Guo, Yejun Aug. 29, 2019, 5:41 a.m. UTC | #2
> -----Original Message-----

> From: ffmpeg-devel [mailto:ffmpeg-devel-bounces@ffmpeg.org] On Behalf Of

> Pedro Arthur

> Sent: Tuesday, August 27, 2019 10:46 PM

> To: FFmpeg development discussions and patches <ffmpeg-devel@ffmpeg.org>

> Subject: Re: [FFmpeg-devel] [PATCH 3/3] dnn: export operand info in python

> script and load in c code

> 

> hi,

> 

> Em ter, 20 de ago de 2019 às 05:54, Guo, Yejun <yejun.guo@intel.com>

> escreveu:

> >

> > Signed-off-by: Guo, Yejun <yejun.guo@intel.com>

> > ---

> >  libavfilter/dnn/dnn_backend_native.c    |  49 +++++++++++---

> >  libavfilter/dnn/dnn_backend_native.h    |   2 +-

> >  libavfilter/dnn_interface.h             |   2 +-

> >  tools/python/convert_from_tensorflow.py | 111

> +++++++++++++++++++++++++++++---

> >  4 files changed, 142 insertions(+), 22 deletions(-)

> >

> > diff --git a/libavfilter/dnn/dnn_backend_native.c

> b/libavfilter/dnn/dnn_backend_native.c

> > index 0ba4e44..eeae711 100644

> > --- a/libavfilter/dnn/dnn_backend_native.c

> > +++ b/libavfilter/dnn/dnn_backend_native.c

> > @@ -72,7 +72,6 @@ DNNModel *ff_dnn_load_model_native(const char

> *model_filename)

> >      ConvolutionalParams *conv_params;

> >      DepthToSpaceParams *depth_to_space_params;

> >      LayerPadParams *pad_params;

> > -    int32_t operand_index = 0;

> >

> >      model = av_malloc(sizeof(DNNModel));

> >      if (!model){

> > @@ -93,9 +92,10 @@ DNNModel *ff_dnn_load_model_native(const char

> *model_filename)

> >      }

> >      model->model = (void *)network;

> >

> > -    avio_seek(model_file_context, file_size - 4, SEEK_SET);

> > +    avio_seek(model_file_context, file_size - 8, SEEK_SET);

> >      network->layers_num = (int32_t)avio_rl32(model_file_context);

> > -    dnn_size = 4;

> > +    network->operands_num = (int32_t)avio_rl32(model_file_context);

> > +    dnn_size = 8;

> >      avio_seek(model_file_context, 0, SEEK_SET);

> >

> I think it is worth adding some means to assert the input file is

> indeed a dnn file, the code as is may alloc an undefined amout of

> memory if the file passed is malformed or corrupted.

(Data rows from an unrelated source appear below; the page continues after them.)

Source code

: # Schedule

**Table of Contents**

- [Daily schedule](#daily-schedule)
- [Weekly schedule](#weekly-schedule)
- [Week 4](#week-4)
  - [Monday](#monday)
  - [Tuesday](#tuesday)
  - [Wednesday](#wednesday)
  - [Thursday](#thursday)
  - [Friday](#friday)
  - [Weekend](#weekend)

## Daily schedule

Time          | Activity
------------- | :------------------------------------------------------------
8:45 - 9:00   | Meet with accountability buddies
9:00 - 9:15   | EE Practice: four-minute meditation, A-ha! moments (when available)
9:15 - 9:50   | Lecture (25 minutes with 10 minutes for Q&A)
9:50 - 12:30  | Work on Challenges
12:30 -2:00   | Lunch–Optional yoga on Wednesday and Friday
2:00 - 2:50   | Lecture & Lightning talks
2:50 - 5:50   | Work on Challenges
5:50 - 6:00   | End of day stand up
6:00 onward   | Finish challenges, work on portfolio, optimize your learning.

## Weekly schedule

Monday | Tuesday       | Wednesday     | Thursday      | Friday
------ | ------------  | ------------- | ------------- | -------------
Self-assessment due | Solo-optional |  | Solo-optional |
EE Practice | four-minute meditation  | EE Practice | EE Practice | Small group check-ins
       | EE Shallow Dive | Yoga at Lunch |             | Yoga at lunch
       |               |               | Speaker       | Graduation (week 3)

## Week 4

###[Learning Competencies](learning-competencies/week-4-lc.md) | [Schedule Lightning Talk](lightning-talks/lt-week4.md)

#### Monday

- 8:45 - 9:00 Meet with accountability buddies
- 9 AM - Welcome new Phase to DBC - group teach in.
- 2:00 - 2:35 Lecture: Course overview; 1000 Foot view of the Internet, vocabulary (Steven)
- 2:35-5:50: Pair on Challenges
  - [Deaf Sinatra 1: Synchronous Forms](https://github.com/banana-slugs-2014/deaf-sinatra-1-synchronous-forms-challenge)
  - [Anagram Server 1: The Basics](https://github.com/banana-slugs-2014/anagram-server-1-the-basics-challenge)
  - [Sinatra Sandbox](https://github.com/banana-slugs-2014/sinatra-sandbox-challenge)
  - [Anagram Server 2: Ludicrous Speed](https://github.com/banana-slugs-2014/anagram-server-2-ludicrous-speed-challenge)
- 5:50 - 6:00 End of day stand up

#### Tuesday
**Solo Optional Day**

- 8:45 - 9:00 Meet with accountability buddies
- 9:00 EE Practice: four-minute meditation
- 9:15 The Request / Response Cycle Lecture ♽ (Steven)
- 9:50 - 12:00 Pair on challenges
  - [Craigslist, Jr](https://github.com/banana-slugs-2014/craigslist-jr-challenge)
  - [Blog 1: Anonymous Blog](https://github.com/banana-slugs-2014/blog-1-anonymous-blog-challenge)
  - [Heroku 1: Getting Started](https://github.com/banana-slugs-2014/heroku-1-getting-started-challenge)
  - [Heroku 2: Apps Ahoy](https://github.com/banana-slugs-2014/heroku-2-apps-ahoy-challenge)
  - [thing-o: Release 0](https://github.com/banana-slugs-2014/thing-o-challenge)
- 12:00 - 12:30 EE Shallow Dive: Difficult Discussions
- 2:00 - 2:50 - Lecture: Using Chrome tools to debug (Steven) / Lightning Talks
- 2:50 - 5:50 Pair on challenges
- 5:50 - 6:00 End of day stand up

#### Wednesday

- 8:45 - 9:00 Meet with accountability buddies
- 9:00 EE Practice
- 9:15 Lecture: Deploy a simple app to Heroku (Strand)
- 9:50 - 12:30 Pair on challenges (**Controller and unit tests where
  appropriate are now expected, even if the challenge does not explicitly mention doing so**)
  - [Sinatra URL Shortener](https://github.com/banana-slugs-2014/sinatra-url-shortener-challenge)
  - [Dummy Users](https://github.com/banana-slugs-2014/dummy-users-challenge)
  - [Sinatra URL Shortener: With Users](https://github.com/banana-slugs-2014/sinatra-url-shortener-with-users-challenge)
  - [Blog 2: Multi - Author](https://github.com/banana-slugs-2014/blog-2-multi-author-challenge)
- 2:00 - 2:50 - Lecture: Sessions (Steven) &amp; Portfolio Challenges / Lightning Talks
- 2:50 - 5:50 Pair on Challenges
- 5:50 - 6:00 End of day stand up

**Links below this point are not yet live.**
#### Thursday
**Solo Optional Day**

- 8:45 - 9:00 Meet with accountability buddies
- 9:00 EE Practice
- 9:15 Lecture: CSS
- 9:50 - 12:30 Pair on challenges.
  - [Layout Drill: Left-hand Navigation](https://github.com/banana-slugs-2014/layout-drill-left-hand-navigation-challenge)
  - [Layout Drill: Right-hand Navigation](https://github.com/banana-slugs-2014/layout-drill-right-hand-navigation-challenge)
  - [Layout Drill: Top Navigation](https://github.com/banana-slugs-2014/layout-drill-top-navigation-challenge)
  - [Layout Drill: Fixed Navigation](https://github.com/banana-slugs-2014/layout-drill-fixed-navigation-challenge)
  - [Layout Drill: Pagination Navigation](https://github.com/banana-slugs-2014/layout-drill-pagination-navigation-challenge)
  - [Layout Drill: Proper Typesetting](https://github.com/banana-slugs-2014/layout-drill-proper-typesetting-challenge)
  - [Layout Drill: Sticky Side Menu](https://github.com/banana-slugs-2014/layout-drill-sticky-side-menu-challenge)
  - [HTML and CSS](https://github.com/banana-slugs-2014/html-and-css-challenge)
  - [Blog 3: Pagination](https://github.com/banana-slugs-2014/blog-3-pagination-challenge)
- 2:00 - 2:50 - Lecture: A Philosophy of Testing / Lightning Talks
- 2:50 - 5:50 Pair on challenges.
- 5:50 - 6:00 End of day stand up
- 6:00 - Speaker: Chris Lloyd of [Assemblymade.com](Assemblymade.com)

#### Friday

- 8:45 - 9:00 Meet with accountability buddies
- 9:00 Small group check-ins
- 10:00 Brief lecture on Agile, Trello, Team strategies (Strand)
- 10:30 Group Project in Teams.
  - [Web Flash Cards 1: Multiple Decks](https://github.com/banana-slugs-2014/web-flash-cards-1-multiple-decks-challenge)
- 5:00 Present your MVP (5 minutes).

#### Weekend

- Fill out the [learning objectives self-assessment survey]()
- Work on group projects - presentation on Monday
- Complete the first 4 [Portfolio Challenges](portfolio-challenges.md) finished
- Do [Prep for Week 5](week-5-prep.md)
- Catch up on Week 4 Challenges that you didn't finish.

> Maybe adding a magic number + the file size (or something else) at the

> beginning of the file and early skip parsing it if it does not match?

> however it may require two passes to generate the file which goes

> against your previous patch.

> 

> Otherwise I can push it as is, as this behavior was already there

> before the patch.


good point, how about add "FFMPEGDNNNATIVE" + version_number at the beginning of the file,
or we can use another magic number instead of "FFMPEGDNNNATIVE". Once we change the model file
format, the version_number should be increased. I can send a new patch after this patch set is pushed.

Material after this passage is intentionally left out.